=== REQUIREMENT ===
The lines from the top of the material through the line with "153 = 1^3 + 5^3 + 3^3 = 153" are to be set down exactly. Leave the pictures out.
....
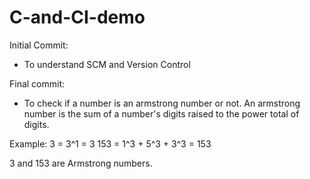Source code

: # C-and-CI-demo

Initial Commit:
- To understand SCM and Version Control

Final commit:
- To check if a number is an armstrong number or not. 
An armstrong number is the sum of a number's digits raised to the power total of digits.

Example: 3 = 3^1 = 3
        153 = 1^3 + 5^3 + 3^3 = 153
        
3 and 153 are Armstrong numbers. 
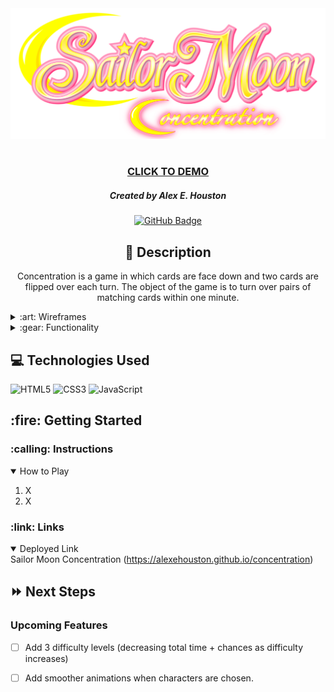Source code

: <div id="header" align="center">
    <img src="img/logo.png" width="800">
</div>

<div id="description" align="center">

#

### [CLICK TO DEMO](https://alexehouston.github.io/concentration/)

##### Created by Alex E. Houston

[![GitHub Badge](https://img.shields.io/github/followers/alexehouston?label=Follow&style=social)](https://www.github.com/alexehouston/)

## :pencil: Description

Concentration is a game in which cards are face down and
two cards are flipped over each turn. The object of the game
is to turn over pairs of matching cards within one minute.

</div>

<details>
    <summary>:art: Wireframes</summary>
        <h3>Feed Page</h3>
        <img src="pseudocode/wireframe.jpg" width="700">
</details>

<details>
    <summary>:gear: Functionality</summary>
        <h3>Home Page</h3>
        <img src="img/home-screen.jpg" width="700">
        <h3 align="center">Starter Board</h3>
        <img src="img/before-screen.jpg" width="700">
        <h3 align="center">Complete Board</h3>
        <img src="img/after-screen.jpg"width="700">
        <h3 align="center">Win Page</h3>
        <img src="img/win-screen.jpg"width="700">
        <h3 align="center">Lose Page</h3>
        <img src="img/lose-screen.jpg"width="700">
</details>

## :computer: Technologies Used

![HTML5](https://img.shields.io/badge/-HTML5-05122A?style=flat&logo=html5)
![CSS3](https://img.shields.io/badge/-CSS-05122A?style=flat&logo=css3)
![JavaScript](https://img.shields.io/badge/-JavaScript-05122A?style=flat&logo=javascript)


<h2>:fire: Getting Started</h2>

<h3>:calling: Instructions</h3>
<details open>
  <summary>How to Play</summary>
  <ol>
    <li>
      X
    </li>
    <li>
      X
    </li>
  </ol>
</details>

<h3>:link: Links</h3>

<details open>
  <summary>Deployed Link</summary>
  Sailor Moon Concentration (<a href="https://alexehouston.github.io/concentration">https://alexehouston.github.io/concentration</a>)
</details>

## :fast_forward: Next Steps

### Upcoming Features

- [ ] Add 3 difficulty levels (decreasing total time + chances as difficulty increases)

- [ ] Add smoother animations when characters are chosen.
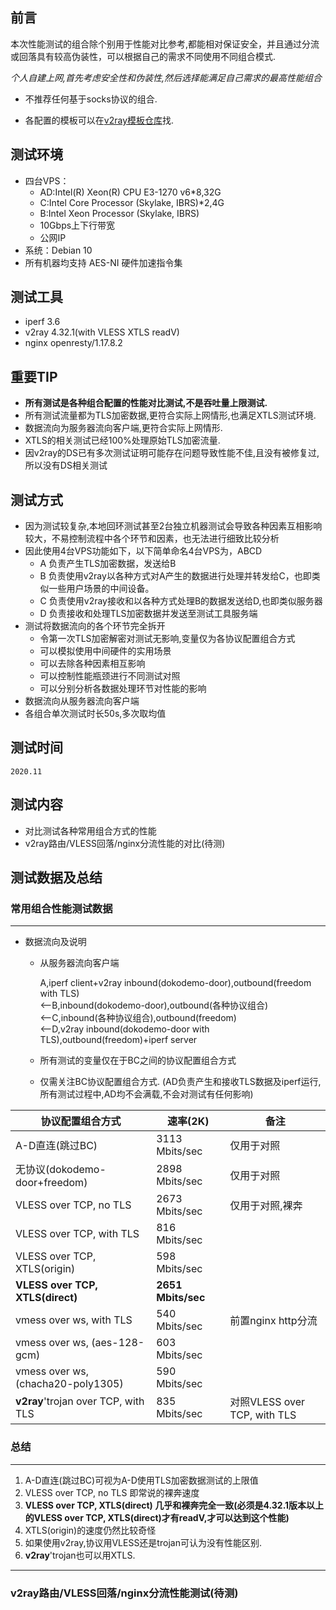 
## 前言

本次性能测试的组合除个别用于性能对比参考,都能相对保证安全，并且通过分流或回落具有较高伪装性，可以根据自己的需求不同使用不同组合模式.

*个人自建上网,首先考虑安全性和伪装性,然后选择能满足自己需求的最高性能组合*

* 不推荐任何基于socks协议的组合.

* 各配置的模板可以在[v2ray模板仓库](https://github.com/v2fly/v2ray-examples)找.

## 测试环境
* 四台VPS：
    - AD:Intel(R) Xeon(R) CPU E3-1270 v6*8,32G
    - C:Intel Core Processor (Skylake, IBRS)*2,4G
    - B:Intel Xeon Processor (Skylake, IBRS)
    - 10Gbps上下行带宽
    - 公网IP
* 系统：Debian 10
* 所有机器均支持 AES-NI 硬件加速指令集


## 测试工具
* iperf 3.6
* v2ray 4.32.1(with VLESS XTLS readV)
* nginx openresty/1.17.8.2
  
## 重要TIP

* **所有测试是各种组合配置的性能对比测试,不是吞吐量上限测试.**
* 所有测试流量都为TLS加密数据,更符合实际上网情形,也满足XTLS测试环境.
* 数据流向为服务器流向客户端,更符合实际上网情形.
* XTLS的相关测试已经100%处理原始TLS加密流量.
* 因v2ray的DS已有多次测试证明可能存在问题导致性能不佳,且没有被修复过,所以没有DS相关测试 
  

## 测试方式
* 因为测试较复杂,本地回环测试甚至2台独立机器测试会导致各种因素互相影响较大，不易控制流程中各个环节和因素，也无法进行细致比较分析
* 因此使用4台VPS功能如下，以下简单命名4台VPS为，ABCD
  - A 负责产生TLS加密数据，发送给B
  - B 负责使用v2ray以各种方式对A产生的数据进行处理并转发给C，也即类似一些用户场景的中间设备。
  - C 负责使用v2ray接收和以各种方式处理B的数据发送给D,也即类似服务器
  - D 负责接收和处理TLS加密数据并发送至测试工具服务端  
* 测试将数据流向的各个环节完全拆开
  * 令第一次TLS加密解密对测试无影响,变量仅为各协议配置组合方式
  * 可以模拟使用中间硬件的实用场景
  * 可以去除各种因素相互影响
  * 可以控制性能瓶颈进行不同测试对照
  * 可以分别分析各数据处理环节对性能的影响
* 数据流向从服务器流向客户端
* 各组合单次测试时长50s,多次取均值

## 测试时间
    2020.11

## 测试内容

* 对比测试各种常用组合方式的性能
* v2ray路由/VLESS回落/nginx分流性能的对比(待测)


## 测试数据及总结

### 常用组合性能测试数据
---
* 数据流向及说明

  * 从服务器流向客户端

    A,iperf client+v2ray inbound(dokodemo-door),outbound(freedom with TLS)  
    <--B,inbound(dokodemo-door),outbound(各种协议组合)  
    <--C,inbound(各种协议组合),outbound(freedom)  
    <--D,v2ray inbound(dokodemo-door with TLS),outbound(freedom)+iperf server
  * 所有测试的变量仅在于BC之间的协议配置组合方式
  * 仅需关注BC协议配置组合方式. (AD负责产生和接收TLS数据及iperf运行,所有测试过程中,AD均不会满载,不会对测试有任何影响)

协议配置组合方式|速率(2K)|备注
--- | --- | ---
A-D直连(跳过BC)|	3113 Mbits/sec|仅用于对照
无协议(dokodemo-door+freedom)|	2898 Mbits/sec |仅用于对照
VLESS over TCP, no TLS	|2673 Mbits/sec|仅用于对照,裸奔
VLESS over TCP, with TLS	|816 Mbits/sec 
VLESS over TCP, XTLS(origin)	|598 Mbits/sec
**VLESS over TCP, XTLS(direct)**	|**2651 Mbits/sec**
vmess over ws, with TLS	|540 Mbits/sec |前置nginx http分流
vmess over ws, (aes-128-gcm)	|603 Mbits/sec
vmess over ws, (chacha20-poly1305)	|590 Mbits/sec
**v2ray**'trojan over TCP, with TLS	|835 Mbits/sec |对照VLESS over TCP, with TLS

  ### 总结
  ---
  1. A-D直连(跳过BC)可视为A-D使用TLS加密数据测试的上限值
  2. VLESS over TCP, no TLS 即常说的裸奔速度
  3. **VLESS over TCP, XTLS(direct) 几乎和裸奔完全一致(必须是4.32.1版本以上的VLESS over TCP, XTLS(direct)才有readV,才可以达到这个性能)**
  4. XTLS(origin)的速度仍然比较奇怪
  5. 如果使用v2ray,协议用VLESS还是trojan可认为没有性能区别.
  6. **v2ray**'trojan也可以用XTLS.
---

### v2ray路由/VLESS回落/nginx分流性能测试(待测)



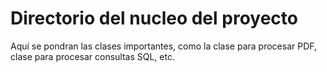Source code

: # Directorio del nucleo del proyecto

Aquí se pondran las clases importantes, como la clase para procesar PDF, clase para procesar consultas SQL, etc.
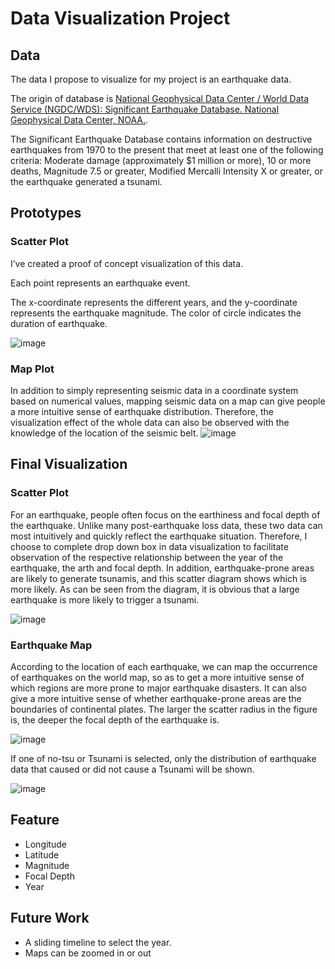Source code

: # Data Visualization Project

## Data

The data I propose to visualize for my project is an earthquake data.</br>

The origin of database is [National Geophysical Data Center / World Data Service (NGDC/WDS): Significant Earthquake Database. National Geophysical Data Center, NOAA.](https://www.ngdc.noaa.gov/nndc/struts/form?t=101650&s=1&d=1).</br>

The Significant Earthquake Database contains information on destructive earthquakes from 1970 to the present that meet at least one of the following criteria: Moderate damage (approximately $1 million or more), 10 or more deaths, Magnitude 7.5 or greater, Modified Mercalli Intensity X or greater, or the earthquake generated a tsunami.


## Prototypes

### Scatter Plot

I’ve created a proof of concept visualization of this data. </br>

Each point represents an earthquake event.</br>

The x-coordinate represents the different years, and the y-coordinate represents the earthquake magnitude. The color of circle indicates the duration of earthquake.

![image](https://user-images.githubusercontent.com/37562094/66102481-81564500-e580-11e9-8ea6-4d6bece3957e.png)

### Map Plot

In addition to simply representing seismic data in a coordinate system based on numerical values, mapping seismic data on a map can give people a more intuitive sense of earthquake distribution. Therefore, the visualization effect of the whole data can also be observed with the knowledge of the location of the seismic belt.
![image](https://user-images.githubusercontent.com/37562094/67918776-1fcfc900-fb74-11e9-988b-e3fbdeb85661.png)

## Final Visualization

### Scatter Plot

For an earthquake, people often focus on the earthiness and focal depth of the earthquake. Unlike many post-earthquake loss data, these two data can most intuitively and quickly reflect the earthquake situation. Therefore, I choose to complete drop down box in data visualization to facilitate observation of the respective relationship between the year of the earthquake, the arth and focal depth. In addition, earthquake-prone areas are likely to generate tsunamis, and this scatter diagram shows which is more likely. As can be seen from the diagram, it is obvious that a large earthquake is more likely to trigger a tsunami.

![image](https://user-images.githubusercontent.com/37562094/67919100-535f2300-fb75-11e9-8c22-876d5c39f816.png)

### Earthquake Map

According to the location of each earthquake, we can map the occurrence of earthquakes on the world map, so as to get a more intuitive sense of which regions are more prone to major earthquake disasters. It can also give a more intuitive sense of whether earthquake-prone areas are the boundaries of continental plates. The larger the scatter radius in the figure is, the deeper the focal depth of the earthquake is.

![image](https://user-images.githubusercontent.com/37562094/67919015-172bc280-fb75-11e9-9dd1-13872185396c.png)

If one of no-tsu or Tsunami is selected, only the distribution of earthquake data that caused or did not cause a Tsunami will be shown.

![image](https://user-images.githubusercontent.com/37562094/67919055-375b8180-fb75-11e9-938c-7911d6a5eff6.png)


## Feature

* Longitude
* Latitude
* Magnitude
* Focal Depth
* Year

## Future Work

* A sliding timeline to select the year.
* Maps can be zoomed in or out



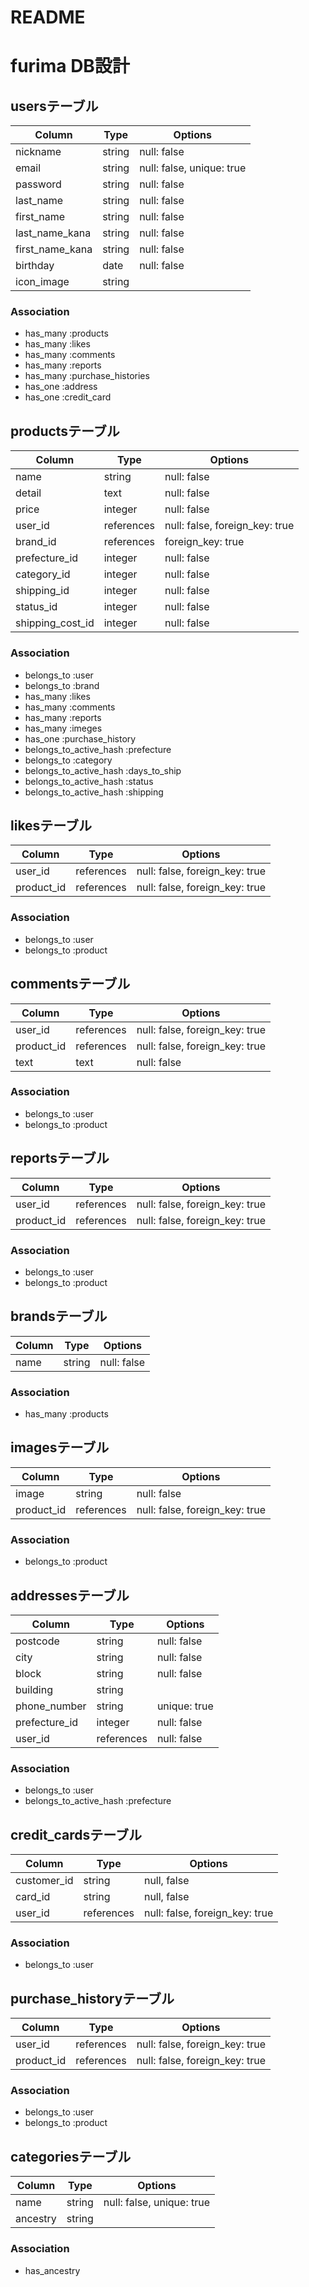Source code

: # README

# furima DB設計

## usersテーブル
|Column         |Type   |Options                  |
|---------------|-------|-------------------------|
|nickname       |string |null: false              |
|email          |string |null: false, unique: true|
|password       |string |null: false              |
|last_name      |string |null: false              |
|first_name     |string |null: false              |
|last_name_kana |string |null: false              |
|first_name_kana|string |null: false              |
|birthday       |date   |null: false              |
|icon_image     |string |                         |
### Association
- has_many :products
- has_many :likes
- has_many :comments
- has_many :reports
- has_many :purchase_histories
- has_one :address
- has_one :credit_card

## productsテーブル
|Column          |Type      |Options                       |
|----------------|----------|------------------------------|
|name            |string    |null: false                   |
|detail          |text      |null: false                   |
|price           |integer   |null: false                   |
|user_id         |references|null: false, foreign_key: true|
|brand_id        |references|foreign_key: true             |
|prefecture_id   |integer   |null: false|
|category_id     |integer   |null: false|
|shipping_id     |integer   |null: false|
|status_id       |integer   |null: false|
|shipping_cost_id|integer   |null: false|
### Association
- belongs_to :user
- belongs_to :brand
- has_many :likes
- has_many :comments
- has_many :reports
- has_many :imeges
- has_one :purchase_history
- belongs_to_active_hash :prefecture
- belongs_to :category
- belongs_to_active_hash :days_to_ship
- belongs_to_active_hash :status
- belongs_to_active_hash :shipping

## likesテーブル
|Column    |Type      |Options                       |
|----------|----------|------------------------------|
|user_id   |references|null: false, foreign_key: true|
|product_id|references|null: false, foreign_key: true|
### Association
- belongs_to :user
- belongs_to :product

## commentsテーブル
|Column    |Type      |Options                       |
|----------|----------|------------------------------|
|user_id   |references|null: false, foreign_key: true|
|product_id|references|null: false, foreign_key: true|
|text      |text      |null: false                   |
### Association
- belongs_to :user
- belongs_to :product

## reportsテーブル
|Column    |Type      |Options                       |
|----------|----------|------------------------------|
|user_id   |references|null: false, foreign_key: true|
|product_id|references|null: false, foreign_key: true|
### Association
- belongs_to :user
- belongs_to :product

## brandsテーブル
|Column|Type  |Options    |
|------|------|-----------|
|name  |string|null: false|
### Association
- has_many :products

## imagesテーブル
|Column    |Type      |Options                       |
|----------|----------|------------------------------|
|image     |string    |null: false                   |
|product_id|references|null: false, foreign_key: true|
### Association
- belongs_to :product

## addressesテーブル
|Column       |Type      |Options     |
|-------------|----------|------------|
|postcode     |string    |null: false |
|city         |string    |null: false |
|block        |string    |null: false |
|building     |string    |            |
|phone_number |string    |unique: true|
|prefecture_id|integer   |null: false |
|user_id      |references|null: false |
### Association
- belongs_to :user
- belongs_to_active_hash :prefecture

## credit_cardsテーブル
|Column     |Type      |Options                       |
|-----------|----------|------------------------------|
|customer_id|string    |null, false                   |
|card_id    |string    |null, false                   |
|user_id    |references|null: false, foreign_key: true|
### Association
- belongs_to :user

## purchase_historyテーブル
|Column    |Type      |Options                        |
|----------|----------|-------------------------------|
|user_id   |references|null: false,  foreign_key: true|
|product_id|references|null: false,  foreign_key: true|
### Association
- belongs_to :user
- belongs_to :product

## categoriesテーブル
|Column    |Type      |Options                        |
|----------|----------|-------------------------------|
|name      |string    |null: false,       unique: true|
|ancestry  |string    |                               |
### Association
- has_ancestry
....
=== ANSWER SPACE ===
Source code

: # C-and-CI-demo

Initial Commit:
- To understand SCM and Version Control

Final commit:
- To check if a number is an armstrong number or not. 
An armstrong number is the sum of a number's digits raised to the power total of digits.

Example: 3 = 3^1 = 3
        153 = 1^3 + 5^3 + 3^3 = 153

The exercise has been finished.